Anonymous communication protocols must achieve two seemingly contradictory goals: privacy (informally, they must guarantee the anonymity of the parties that send/receive information), and robustness (informally, they must ensure that the messages are not tampered). However, the long line of research that defines and analyzes the security of such mechanisms focuses almost exclusively on the former property and ignores the latter.In this paper, we initiate a rigorous study of robustness properties for anonymity protocols.

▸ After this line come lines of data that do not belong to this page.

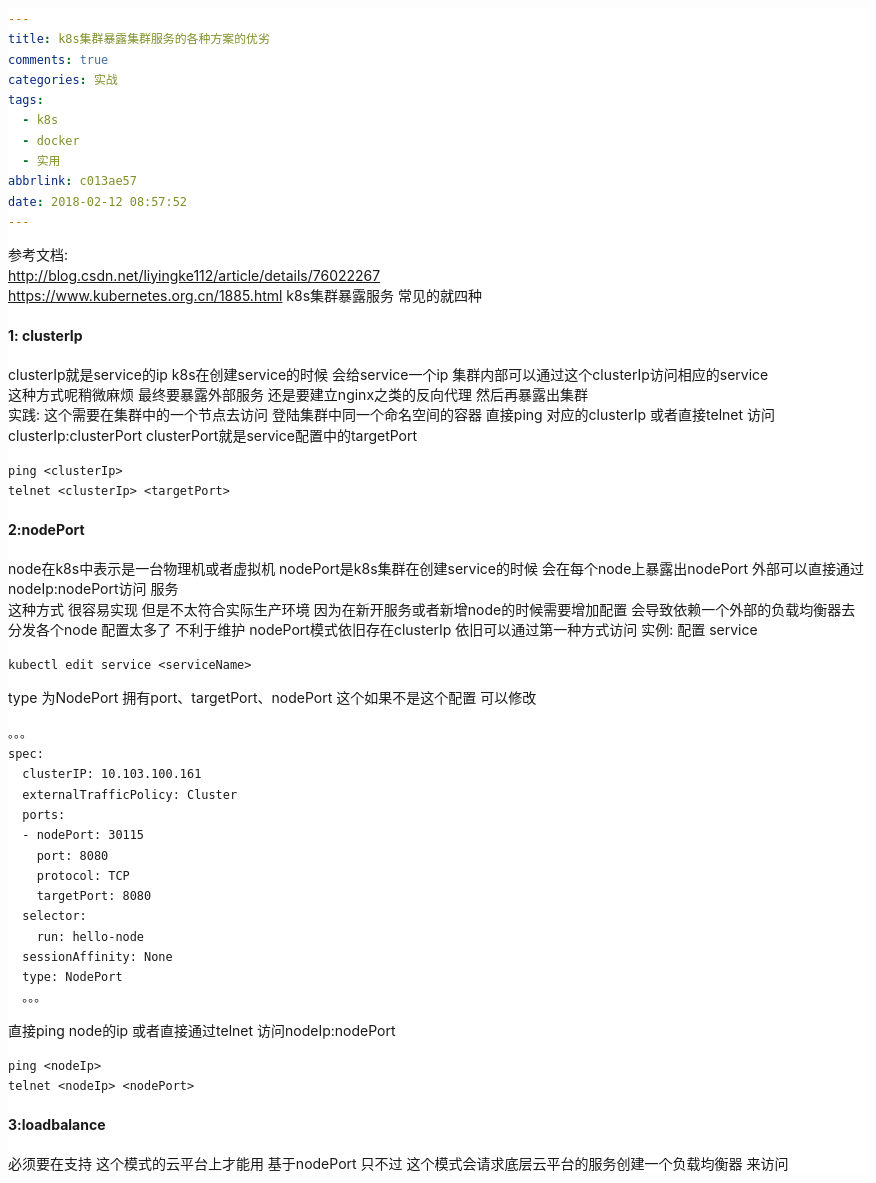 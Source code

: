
 ```yaml
---
title: k8s集群暴露集群服务的各种方案的优劣
comments: true
categories: 实战
tags:
  - k8s
  - docker
  - 实用
abbrlink: c013ae57
date: 2018-02-12 08:57:52
---
```

参考文档:   
http://blog.csdn.net/liyingke112/article/details/76022267   
https://www.kubernetes.org.cn/1885.html
k8s集群暴露服务 常见的就四种   


#### 1: clusterIp  
clusterIp就是service的ip  k8s在创建service的时候 会给service一个ip 集群内部可以通过这个clusterIp访问相应的service  
这种方式呢稍微麻烦 最终要暴露外部服务 还是要建立nginx之类的反向代理 然后再暴露出集群   
实践:
这个需要在集群中的一个节点去访问 
登陆集群中同一个命名空间的容器  直接ping 对应的clusterIp 或者直接telnet 访问clusterIp:clusterPort  clusterPort就是service配置中的targetPort
```
ping <clusterIp>
telnet <clusterIp> <targetPort>
```
#### 2:nodePort  
node在k8s中表示是一台物理机或者虚拟机 nodePort是k8s集群在创建service的时候 会在每个node上暴露出nodePort 外部可以直接通过nodeIp:nodePort访问 服务   
这种方式 很容易实现 但是不太符合实际生产环境 因为在新开服务或者新增node的时候需要增加配置 会导致依赖一个外部的负载均衡器去分发各个node 
配置太多了 不利于维护   nodePort模式依旧存在clusterIp 依旧可以通过第一种方式访问 
实例:
配置 service
```
kubectl edit service <serviceName>
```
type 为NodePort  拥有port、targetPort、nodePort
这个如果不是这个配置 可以修改  
```
。。。
spec:
  clusterIP: 10.103.100.161
  externalTrafficPolicy: Cluster
  ports:
  - nodePort: 30115
    port: 8080
    protocol: TCP
    targetPort: 8080
  selector:
    run: hello-node
  sessionAffinity: None
  type: NodePort
  。。。
```
直接ping node的ip 或者直接通过telnet 访问nodeIp:nodePort
```
ping <nodeIp>
telnet <nodeIp> <nodePort>
```
#### 3:loadbalance
必须要在支持 这个模式的云平台上才能用 基于nodePort 只不过 这个模式会请求底层云平台的服务创建一个负载均衡器 来访问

We identify and formally define, using the style of modern cryptography, two related but distinct flavors of robustness. Our definitions are general (e.g. they strictly generalize the few existent notions for particular protocols) and flexible (e.g. they can be easily adapted to purely combinatorial/probabilistic mechanisms). We demonstrate the use of our definitions through the analysis of several anonymity mechanisms (Crowds, broadcast-based mix-nets, DC-nets, Tor). Notably, we analyze the robustness of a protocol by Golle and Juels for the dining cryptographers problem, identify a robustness-related weakness of the protocol, and propose and analyze a stronger version.
Ref: In Proceedings of the 23rd IEEE Computer Security Foundations Symposium (CSF 2010), Edinburgh, United Kingdom, July 17-19, 2010. IEEE Computer Society 2010.